A menudo me encuentro en la consulta con personas que viven limitadas por culpa de sus miedos. Acostumbran a ser miedos irracionales, a peligros imaginarios, a “por si acaso”. Personas que no pueden salir solas de noche (por miedo a que les pase “algo”), no irían nunca de viaje solos, no pueden dormir en una casa si no hay alguien más, etc. Invariablemente, detrás de estas personas, acostumbra a haber un padre o madre muy ansioso, de aquellos “sufridores”, que estaban despiertos esperando a que los hijos volvieran a casa, que sufren por todo. Los hijos e hijas, de alguna manera, introducen en su interior esta sensación de “peligro”, de que les puede pasar algo desconocido e incontrolable. Este miedo, irracional, al peligro potencial, va limitando a la persona, que, sin darse cuenta, va reduciendo su marco de acción, deja de salir de noche, deja de hacer cosas sola, cree necesitar la compañía de alguien para hacer las cosas, etc.

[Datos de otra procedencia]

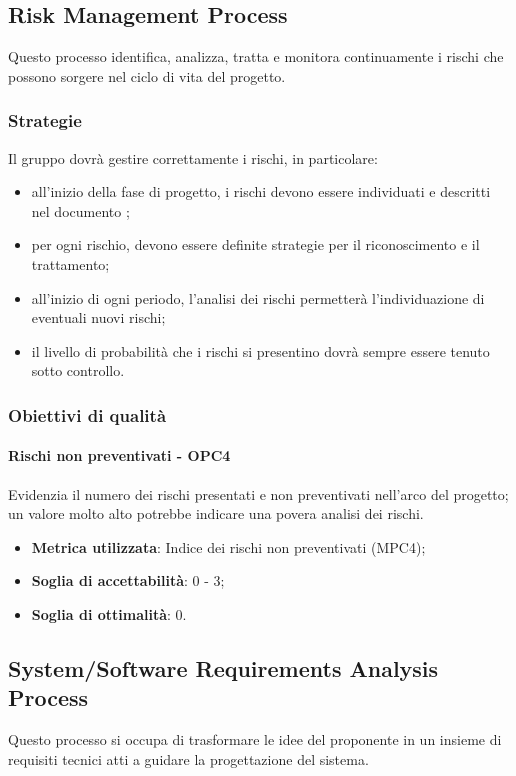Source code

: \documentclass[PdQ.tex]{subfiles}
\begin{document}
	\subsection{Risk Management Process}
		Questo processo identifica, analizza, tratta e monitora continuamente i rischi che possono sorgere nel ciclo di vita del progetto.
		
		\subsubsection{Strategie}
			Il gruppo dovrà gestire correttamente i rischi, in particolare:
			\begin{itemize}
				\item all'inizio della fase di progetto, i rischi devono essere individuati e descritti nel documento \PPdocRP{};
				\item per ogni rischio, devono essere definite strategie per il riconoscimento e il trattamento;
				\item all'inizio di ogni periodo, l'analisi dei rischi permetterà l'individuazione di eventuali nuovi rischi;
				\item il livello di probabilità che i rischi si presentino dovrà sempre essere tenuto sotto controllo.
			\end{itemize}
			
		\subsubsection{Obiettivi di qualità}
			\paragraph{Rischi non preventivati - OPC4}
				Evidenzia il numero dei rischi presentati e non preventivati nell'arco del progetto; un valore molto alto potrebbe indicare una povera analisi dei rischi.
				\begin{itemize}
					\item \textbf{Metrica utilizzata}: Indice dei rischi non preventivati (MPC4);
					\item \textbf{Soglia di accettabilità}: 0 - 3;
					\item \textbf{Soglia di ottimalità}: 0.
				\end{itemize}

	\subsection{System/Software Requirements Analysis Process}
		Questo processo si occupa di trasformare le idee del proponente in un insieme di requisiti tecnici atti a guidare la progettazione del sistema.
		
\end{document}
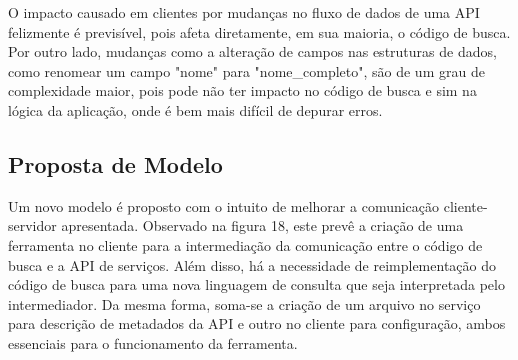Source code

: \documentclass[12pt]{article}
\begin{document}
  O impacto causado em clientes por mudanças no fluxo de dados de uma API felizmente é previsível, pois afeta diretamente, em sua maioria, o código de busca. Por outro lado, mudanças como a alteração de campos nas estruturas de dados, como renomear um campo "nome" para "nome\_completo", são de um grau de complexidade maior, pois pode não ter impacto no código de busca e sim na lógica da aplicação, onde é bem mais difícil de depurar erros.

  \subsection{Proposta de Modelo}

  Um novo modelo é proposto com o intuito de melhorar a comunicação cliente-servidor apresentada. Observado na figura 18, este prevê a criação de uma ferramenta no cliente para a intermediação da comunicação entre o código de busca e a API de serviços. Além disso, há a necessidade de reimplementação do código de busca para uma nova linguagem de consulta que seja interpretada pelo intermediador. Da mesma forma, soma-se a criação de um arquivo no serviço para descrição de metadados da API e outro no cliente para configuração, ambos essenciais para o funcionamento da ferramenta.
\end{document}
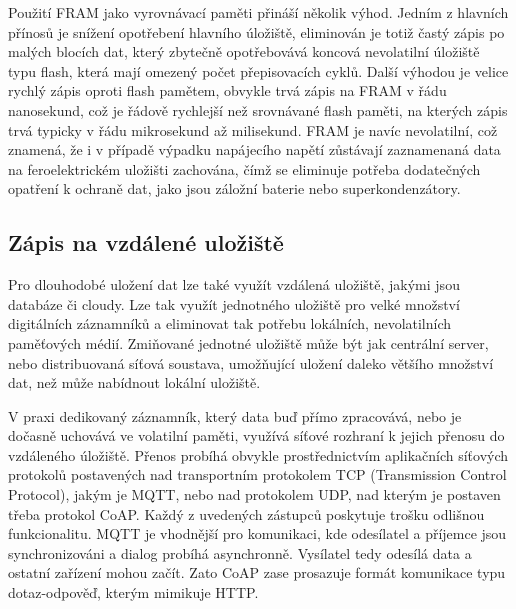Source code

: Použití FRAM jako vyrovnávací paměti přináší několik výhod. Jedním z hlavních přínosů je snížení opotřebení hlavního úložiště, eliminován je totiž častý zápis po malých blocích dat, který zbytečně opotřebovává koncová nevolatilní úložiště typu flash, která mají omezený počet přepisovacích cyklů. Další výhodou je velice rychlý zápis oproti flash pamětem, obvykle trvá zápis na FRAM v řádu nanosekund, což je řádově rychlejší než srovnávané flash paměti, na kterých zápis trvá typicky v řádu mikrosekund až milisekund. FRAM je navíc nevolatilní, což znamená, že i v případě výpadku napájecího napětí zůstávají zaznamenaná data na feroelektrickém uložišti zachována, čímž se eliminuje potřeba dodatečných opatření k ochraně dat, jako jsou záložní baterie nebo superkondenzátory.

\subsection{Zápis na vzdálené uložiště}
\label{zapis_na_vzdalene_uloziste}
Pro dlouhodobé uložení dat lze také využít vzdálená uložiště, jakými jsou databáze či cloudy. Lze tak využít jednotného uložiště pro velké množství digitálních záznamníků a eliminovat tak potřebu lokálních, nevolatilních paměťových médií. Zmiňované jednotné uložiště může být jak centrální server, nebo distribuovaná síťová soustava, umožňující uložení daleko většího množství dat, než může nabídnout lokální uložiště.

V praxi dedikovaný záznamník, který data buď přímo zpracovává, nebo je dočasně uchovává ve volatilní paměti, využívá síťové rozhraní k jejich přenosu do vzdáleného úložiště. Přenos probíhá obvykle prostřednictvím aplikačních síťových protokolů postavených nad transportním protokolem TCP (Transmission Control Protocol), jakým je MQTT, nebo nad protokolem UDP, nad kterým je postaven třeba protokol CoAP. Každý z uvedených zástupců poskytuje trošku odlišnou funkcionalitu. MQTT je vhodnější pro komunikaci, kde odesílatel a příjemce jsou synchronizováni a dialog probíhá asynchronně. Vysílatel tedy odesílá data a ostatní zařízení mohou začít. Zato CoAP zase prosazuje formát komunikace typu dotaz-odpověď, kterým mimikuje HTTP. \cite{emq_mqtt_vs_coap}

Es difícil deshacer este mecanismo. Primeramente, tendremos que tomar conciencia de cuáles son nuestras limitaciones y cuál es el mensaje que hay detrás: por ejemplo, “no puedo llegar a casa más tarde de las 10”. Mi madre, si llegaba tarde, estaba deshecha de los nervios, me echaba una bronca terrible y me hacía sentir culpable de su sufrimiento, etc.
En segundo lugar, valoremos cual es el peligro real. Es decir, cuánta gente sale de noche, de forma habitual, y no les pasa nada de nada. Quizá no es recomendable pasear por según qué barrios de noche, pero, probablemente, en mi barrio, a mis vecinos que trabajan hasta tarde o que les gusta la “sesión golfa” del cine, no les ha pasado nunca nada. Pidamos información real para confrontar nuestras “creencias”, para ver si tienen un fundamento real o no. A partir de aquí, probemos, ensayemos, y aprendamos de nuestra propia experiencia. Siempre hay peligros potenciales, incluso quedándonos encerrados en casa, pero debemos valorar las probabilidades de que pase aquello que tememos. La mayoría de los atracos y robos, acostumbran a ser de día, por ejemplo.

Esto es extensivo al miedo a los perros (los perros no se dedican a ir mordiendo a la gente por la calle), a las agresiones sexuales (la inmensa mayoría de la población no lo haría nunca), por poner algunos de los ejemplos más frecuentes.

En resumen, analicemos, desde nuestro razonamiento, qué parte de peligro real hay y qué parte proviene de la ansiedad excesiva transmitida por parte de nuestros padres.